Windfall: The preferred (originally British) term for capital gain, an increase in an asset’s price without the owner having to exert any effort. Ricardo described windfalls accruing to landlords in the form of economic rent as crop prices rose, but the major windfalls today are rising real-estate and stock-market prices resulting from asset-price inflation. J. S. Mill called such windfalls an “unearned increment.”
World Bank: The International Bank for Reconstruction and Development (IBRD), created by the Allied Powers in 1944 along with the International Monetary Fund to finance the postwar reconstruction of Europe as a market for American exports and economic bulwark against communism. In the 1950s the Bank turned to lending dollars and other hard currencies to third-world countries to finance their export dependency. It did not make loans in local currency, and hence was precluded from promoting domestic food production by family-owned farms. The effect was to promote export monocultures that concentrated wealth in the hands of client oligarchies, and to indebt countries following World Bank advice. The ensuing balance-of-payments crisis enabled the Bank to work with the IMF after 1980 to withhold currency support (and hence, to threaten financial crises) from countries that did not agree to sell off their public domain to global investors. (See Asset Stripping, Privatization and Washington Consensus.)
World System: A view of the global economy in terms of an active economic core that shapes the periphery (typically former colonies of European powers) into debt and food dependency.

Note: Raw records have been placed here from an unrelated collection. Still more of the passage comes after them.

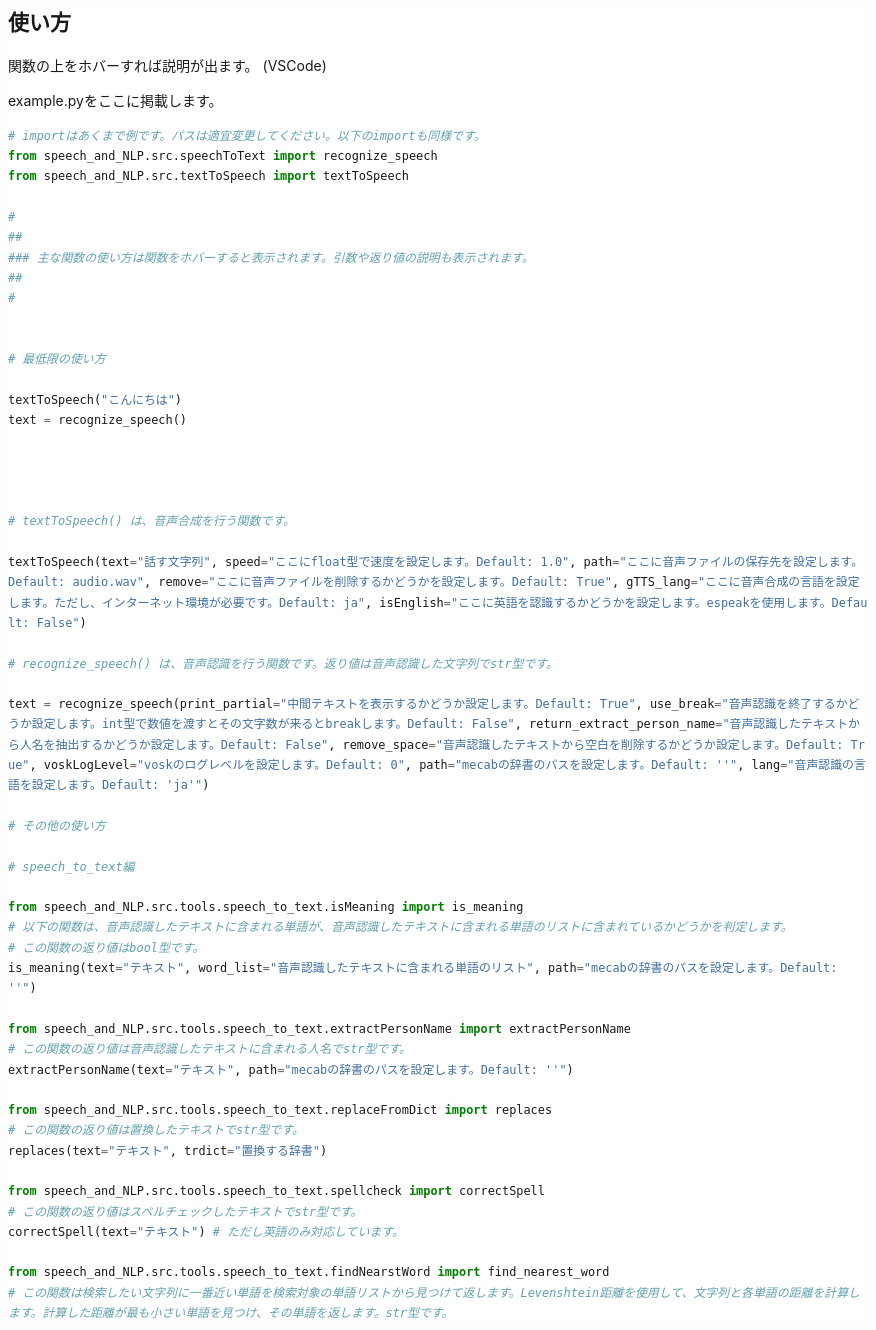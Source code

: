 ## 使い方
関数の上をホバーすれば説明が出ます。
(VSCode)


example.pyをここに掲載します。
```Python
# importはあくまで例です。パスは適宜変更してください。以下のimportも同様です。
from speech_and_NLP.src.speechToText import recognize_speech
from speech_and_NLP.src.textToSpeech import textToSpeech

#
##
### 主な関数の使い方は関数をホバーすると表示されます。引数や返り値の説明も表示されます。
##
#


# 最低限の使い方

textToSpeech("こんにちは")
text = recognize_speech()




# textToSpeech() は、音声合成を行う関数です。

textToSpeech(text="話す文字列", speed="ここにfloat型で速度を設定します。Default: 1.0", path="ここに音声ファイルの保存先を設定します。Default: audio.wav", remove="ここに音声ファイルを削除するかどうかを設定します。Default: True", gTTS_lang="ここに音声合成の言語を設定します。ただし、インターネット環境が必要です。Default: ja", isEnglish="ここに英語を認識するかどうかを設定します。espeakを使用します。Default: False")

# recognize_speech() は、音声認識を行う関数です。返り値は音声認識した文字列でstr型です。

text = recognize_speech(print_partial="中間テキストを表示するかどうか設定します。Default: True", use_break="音声認識を終了するかどうか設定します。int型で数値を渡すとその文字数が来るとbreakします。Default: False", return_extract_person_name="音声認識したテキストから人名を抽出するかどうか設定します。Default: False", remove_space="音声認識したテキストから空白を削除するかどうか設定します。Default: True", voskLogLevel="voskのログレベルを設定します。Default: 0", path="mecabの辞書のパスを設定します。Default: ''", lang="音声認識の言語を設定します。Default: 'ja'")

# その他の使い方

# speech_to_text編

from speech_and_NLP.src.tools.speech_to_text.isMeaning import is_meaning
# 以下の関数は、音声認識したテキストに含まれる単語が、音声認識したテキストに含まれる単語のリストに含まれているかどうかを判定します。
# この関数の返り値はbool型です。
is_meaning(text="テキスト", word_list="音声認識したテキストに含まれる単語のリスト", path="mecabの辞書のパスを設定します。Default: ''")

from speech_and_NLP.src.tools.speech_to_text.extractPersonName import extractPersonName
# この関数の返り値は音声認識したテキストに含まれる人名でstr型です。
extractPersonName(text="テキスト", path="mecabの辞書のパスを設定します。Default: ''")

from speech_and_NLP.src.tools.speech_to_text.replaceFromDict import replaces
# この関数の返り値は置換したテキストでstr型です。
replaces(text="テキスト", trdict="置換する辞書")

from speech_and_NLP.src.tools.speech_to_text.spellcheck import correctSpell
# この関数の返り値はスペルチェックしたテキストでstr型です。
correctSpell(text="テキスト") # ただし英語のみ対応しています。

from speech_and_NLP.src.tools.speech_to_text.findNearstWord import find_nearest_word
# この関数は検索したい文字列に一番近い単語を検索対象の単語リストから見つけて返します。Levenshtein距離を使用して、文字列と各単語の距離を計算します。計算した距離が最も小さい単語を見つけ、その単語を返します。str型です。
```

Wrong Turn: On the society-wide level wrong turns can be reversed only at a long-term cost many times more expensive than the short-term gains resulting from bad institutional structures. Among the fatal flaws that modern economic civilization has incorporated into its continuum are the irreversibility of debts mounting up at compound interest and privatization of the public domain. Debts rarely are forgiven on a large scale, leading to debt deflation, while privatization continues without regard to the consequences for long-term social stability. (See Junk Science.)
Zero-sum activity: Predatory behavior in which one party’s gain is another’s loss, so that the transaction merely transfers income or property rather than producing real output or value. Usually taking the form of economic rent and usury, such transfer payments have a negative economic influence by leading to economic polarization, favoring the rentier sectors at the expense of tangible capital formation and living standards.